Why use this sdk over the official one?
- The official SDK forces an async architecture on you. It spins threads regardless of whether you use the blocking or async methods. We believe that async requests should be outside the scope of the client and be handled by the consumer. Also, we found that it doesn't handle transient failure very well.
- The official SDK uses raw Net::HTTP. This client uses Faraday which you may configure any way you like (see examples below).
Documentation
Please see the PredictionIO App Integration Overview to understand how the SDK can be used to integrate PredictionIO Event Server and Engine with your application.
Installation
Ruby 1.9.3+ required!
The module is published to RubyGems and can be installed directly by:
gem install predictionio-simple
Or using Bundler with:
gem 'predictionio-simple', '~> 0.10.0.1'
Sending Events to Event Server
Please refer to Event Server documentation for event format and how the data can be collected from your app.

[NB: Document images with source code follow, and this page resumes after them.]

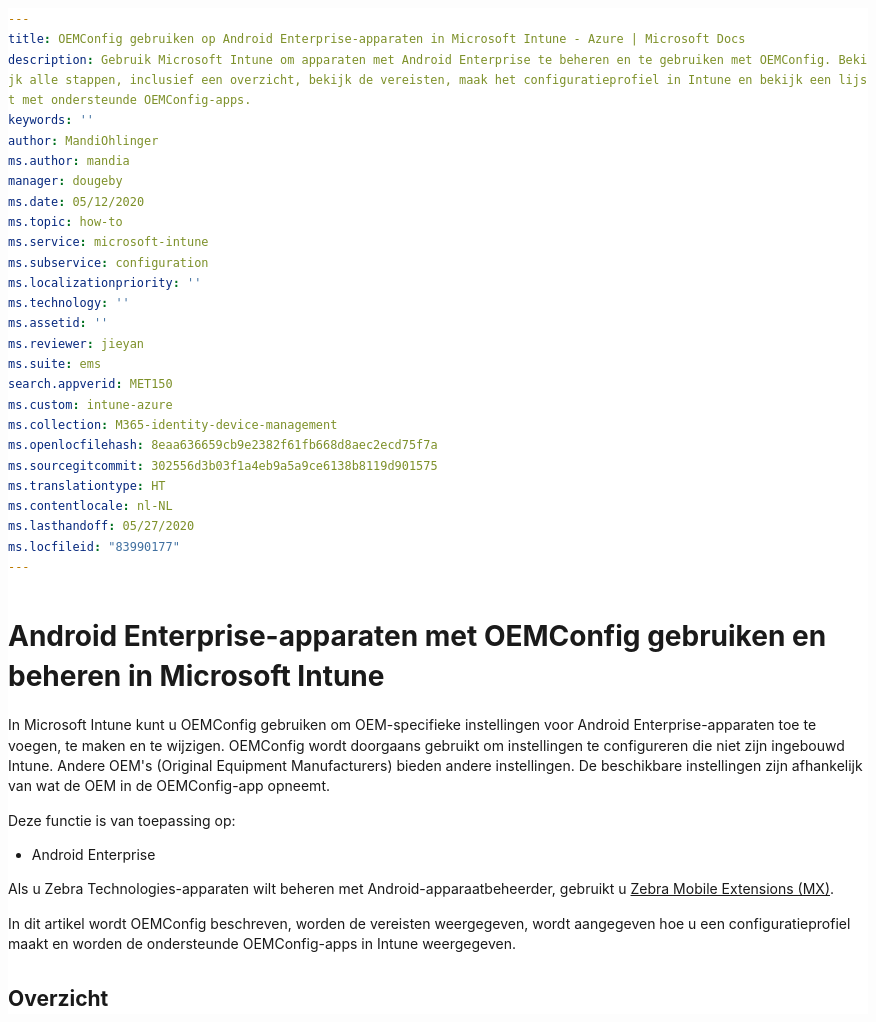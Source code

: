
 ```yaml
---
title: OEMConfig gebruiken op Android Enterprise-apparaten in Microsoft Intune - Azure | Microsoft Docs
description: Gebruik Microsoft Intune om apparaten met Android Enterprise te beheren en te gebruiken met OEMConfig. Bekijk alle stappen, inclusief een overzicht, bekijk de vereisten, maak het configuratieprofiel in Intune en bekijk een lijst met ondersteunde OEMConfig-apps.
keywords: ''
author: MandiOhlinger
ms.author: mandia
manager: dougeby
ms.date: 05/12/2020
ms.topic: how-to
ms.service: microsoft-intune
ms.subservice: configuration
ms.localizationpriority: ''
ms.technology: ''
ms.assetid: ''
ms.reviewer: jieyan
ms.suite: ems
search.appverid: MET150
ms.custom: intune-azure
ms.collection: M365-identity-device-management
ms.openlocfilehash: 8eaa636659cb9e2382f61fb668d8aec2ecd75f7a
ms.sourcegitcommit: 302556d3b03f1a4eb9a5a9ce6138b8119d901575
ms.translationtype: HT
ms.contentlocale: nl-NL
ms.lasthandoff: 05/27/2020
ms.locfileid: "83990177"
---
```

# <a name="use-and-manage-android-enterprise-devices-with-oemconfig-in-microsoft-intune"></a>Android Enterprise-apparaten met OEMConfig gebruiken en beheren in Microsoft Intune

In Microsoft Intune kunt u OEMConfig gebruiken om OEM-specifieke instellingen voor Android Enterprise-apparaten toe te voegen, te maken en te wijzigen. OEMConfig wordt doorgaans gebruikt om instellingen te configureren die niet zijn ingebouwd Intune. Andere OEM's (Original Equipment Manufacturers) bieden andere instellingen. De beschikbare instellingen zijn afhankelijk van wat de OEM in de OEMConfig-app opneemt.

Deze functie is van toepassing op:  

- Android Enterprise

Als u Zebra Technologies-apparaten wilt beheren met Android-apparaatbeheerder, gebruikt u [Zebra Mobile Extensions (MX)](android-zebra-mx-overview.md).

In dit artikel wordt OEMConfig beschreven, worden de vereisten weergegeven, wordt aangegeven hoe u een configuratieprofiel maakt en worden de ondersteunde OEMConfig-apps in Intune weergegeven.

## <a name="overview"></a>Overzicht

Instantiate Event Client and connect to PredictionIO Event Server
require 'predictionio'
# Define environment variables.
ENV['PIO_EVENT_SERVER_URL'] = 'http://localhost:7070'
ENV['PIO_ACCESS_KEY'] = 'YOUR_ACCESS_KEY' # Find your access key with: `$ pio app list`.
# Create PredictionIO event client.
client = PredictionIO::EventClient.new(ENV['PIO_ACCESS_KEY'], ENV['PIO_EVENT_SERVER_URL'])

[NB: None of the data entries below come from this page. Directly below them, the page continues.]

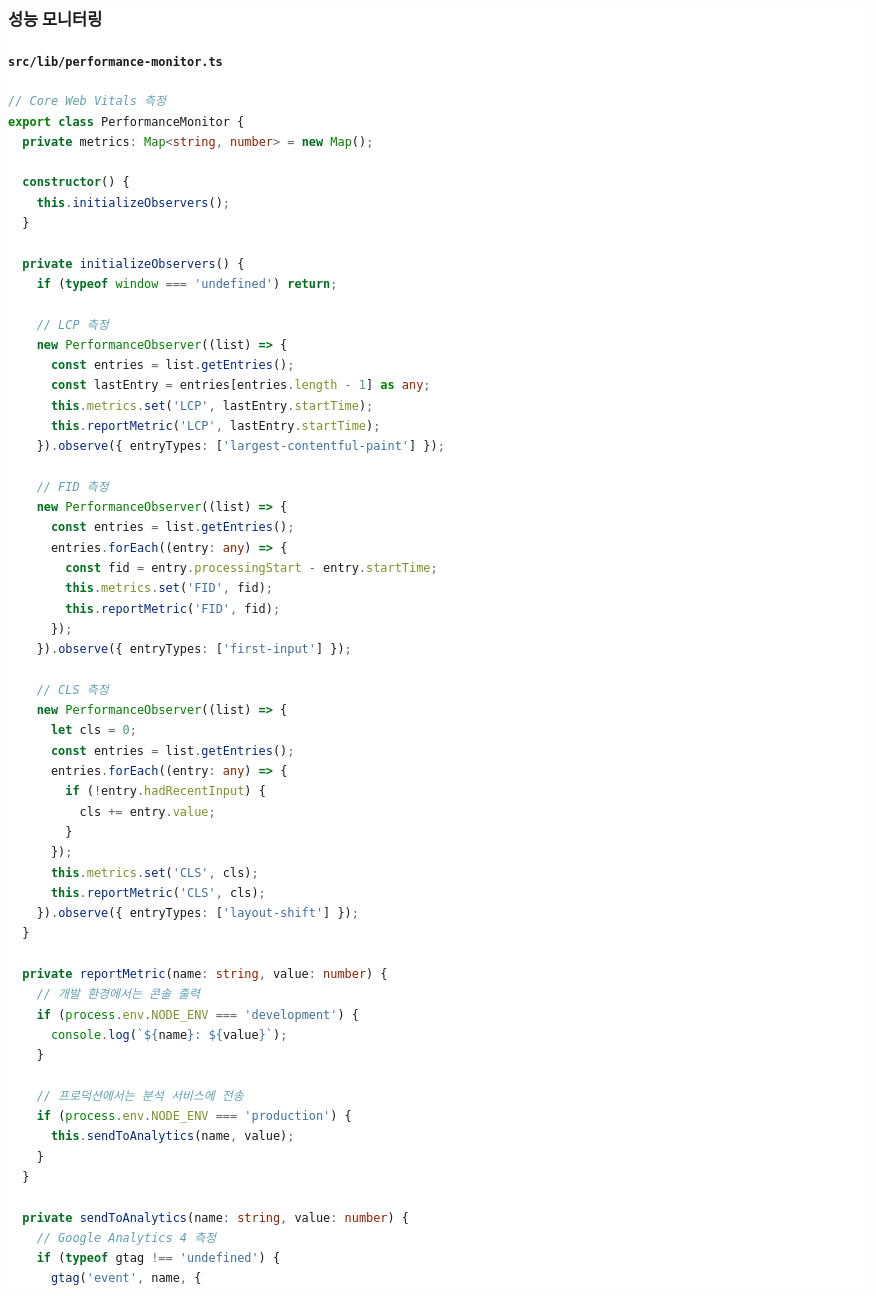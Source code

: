 ### 성능 모니터링

#### `src/lib/performance-monitor.ts`
```typescript
// Core Web Vitals 측정
export class PerformanceMonitor {
  private metrics: Map<string, number> = new Map();
  
  constructor() {
    this.initializeObservers();
  }

  private initializeObservers() {
    if (typeof window === 'undefined') return;

    // LCP 측정
    new PerformanceObserver((list) => {
      const entries = list.getEntries();
      const lastEntry = entries[entries.length - 1] as any;
      this.metrics.set('LCP', lastEntry.startTime);
      this.reportMetric('LCP', lastEntry.startTime);
    }).observe({ entryTypes: ['largest-contentful-paint'] });

    // FID 측정
    new PerformanceObserver((list) => {
      const entries = list.getEntries();
      entries.forEach((entry: any) => {
        const fid = entry.processingStart - entry.startTime;
        this.metrics.set('FID', fid);
        this.reportMetric('FID', fid);
      });
    }).observe({ entryTypes: ['first-input'] });

    // CLS 측정
    new PerformanceObserver((list) => {
      let cls = 0;
      const entries = list.getEntries();
      entries.forEach((entry: any) => {
        if (!entry.hadRecentInput) {
          cls += entry.value;
        }
      });
      this.metrics.set('CLS', cls);
      this.reportMetric('CLS', cls);
    }).observe({ entryTypes: ['layout-shift'] });
  }

  private reportMetric(name: string, value: number) {
    // 개발 환경에서는 콘솔 출력
    if (process.env.NODE_ENV === 'development') {
      console.log(`${name}: ${value}`);
    }

    // 프로덕션에서는 분석 서비스에 전송
    if (process.env.NODE_ENV === 'production') {
      this.sendToAnalytics(name, value);
    }
  }

  private sendToAnalytics(name: string, value: number) {
    // Google Analytics 4 측정
    if (typeof gtag !== 'undefined') {
      gtag('event', name, {
```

# Or optionally pass a block to configure faraday
client = PredictionIO::EventClient.new(ENV['PIO_ACCESS_KEY'], ENV['PIO_EVENT_SERVER_URL']) do |faraday|
faraday.response :logger # log requests to STDOUT
end
Create a $set
user event and send it to Event Server
client.create_event(
'$set',
'user',
user_id
)
Create a $set
item event and send it to Event Server
client.create_event(
'$set',
'item',
item_id,
{ 'properties' => { 'categories' => ['Category 1', 'Category 2'] } }
)
Create a user 'rate' item event and send it to Event Server
client.create_event(
'rate',
'user',
user_id, {
'targetEntityType' => 'item',
'targetEntityId' => item_id,
'properties' => { 'rating' => 10 }
}
)
Query PredictionIO Engine
Connect to the Engine:
# Define environmental variables.
ENV['PIO_ENGINE_URL'] = 'http://localhost:8000'
# Create PredictionIO engine client.
client = PredictionIO::EngineClient.new(ENV['PIO_ENGINE_URL'])

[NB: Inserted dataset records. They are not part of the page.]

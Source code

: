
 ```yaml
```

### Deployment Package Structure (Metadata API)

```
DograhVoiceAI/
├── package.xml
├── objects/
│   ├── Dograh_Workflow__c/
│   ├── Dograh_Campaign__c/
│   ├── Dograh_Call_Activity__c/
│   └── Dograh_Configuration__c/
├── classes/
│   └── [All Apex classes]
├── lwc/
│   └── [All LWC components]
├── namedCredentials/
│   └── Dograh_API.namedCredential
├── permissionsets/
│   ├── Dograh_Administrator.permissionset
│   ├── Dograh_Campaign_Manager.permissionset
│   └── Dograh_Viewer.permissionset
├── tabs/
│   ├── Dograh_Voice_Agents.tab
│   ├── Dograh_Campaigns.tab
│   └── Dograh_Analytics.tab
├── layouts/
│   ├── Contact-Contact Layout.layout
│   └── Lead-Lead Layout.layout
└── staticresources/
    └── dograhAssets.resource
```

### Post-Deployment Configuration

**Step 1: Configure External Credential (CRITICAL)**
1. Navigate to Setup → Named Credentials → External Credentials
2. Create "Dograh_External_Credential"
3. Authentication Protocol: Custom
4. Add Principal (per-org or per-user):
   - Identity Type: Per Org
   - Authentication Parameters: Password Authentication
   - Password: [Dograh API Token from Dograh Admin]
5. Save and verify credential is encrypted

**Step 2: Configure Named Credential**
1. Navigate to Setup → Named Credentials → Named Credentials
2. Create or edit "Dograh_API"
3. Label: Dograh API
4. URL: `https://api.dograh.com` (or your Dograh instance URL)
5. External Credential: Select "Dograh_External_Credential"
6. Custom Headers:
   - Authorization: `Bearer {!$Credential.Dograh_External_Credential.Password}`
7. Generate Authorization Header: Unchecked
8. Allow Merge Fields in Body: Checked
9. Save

# Or optionally pass a block to configure faraday
client = PredictionIO::EngineClient.new(ENV['PIO_ENGINE_URL']) do |faraday|
faraday.response :logger # log requests to STDOUT
end
Send a prediction query to the engine and get the predicted result:
# Get 5 recommendations for items similar to 10, 20, 30.
response = client.send_query(items: [10, 20, 30], num: 5)
Issue Tracker
Use GitHub Issues.
Contributing
We follow the [git-flow] (http://nvie.com/posts/a-successful-git-branching-model/) model where all active development goes to the develop branch, and releases go to the master branch. Pull requests should be made against the develop branch and include relevant tests, if applicable.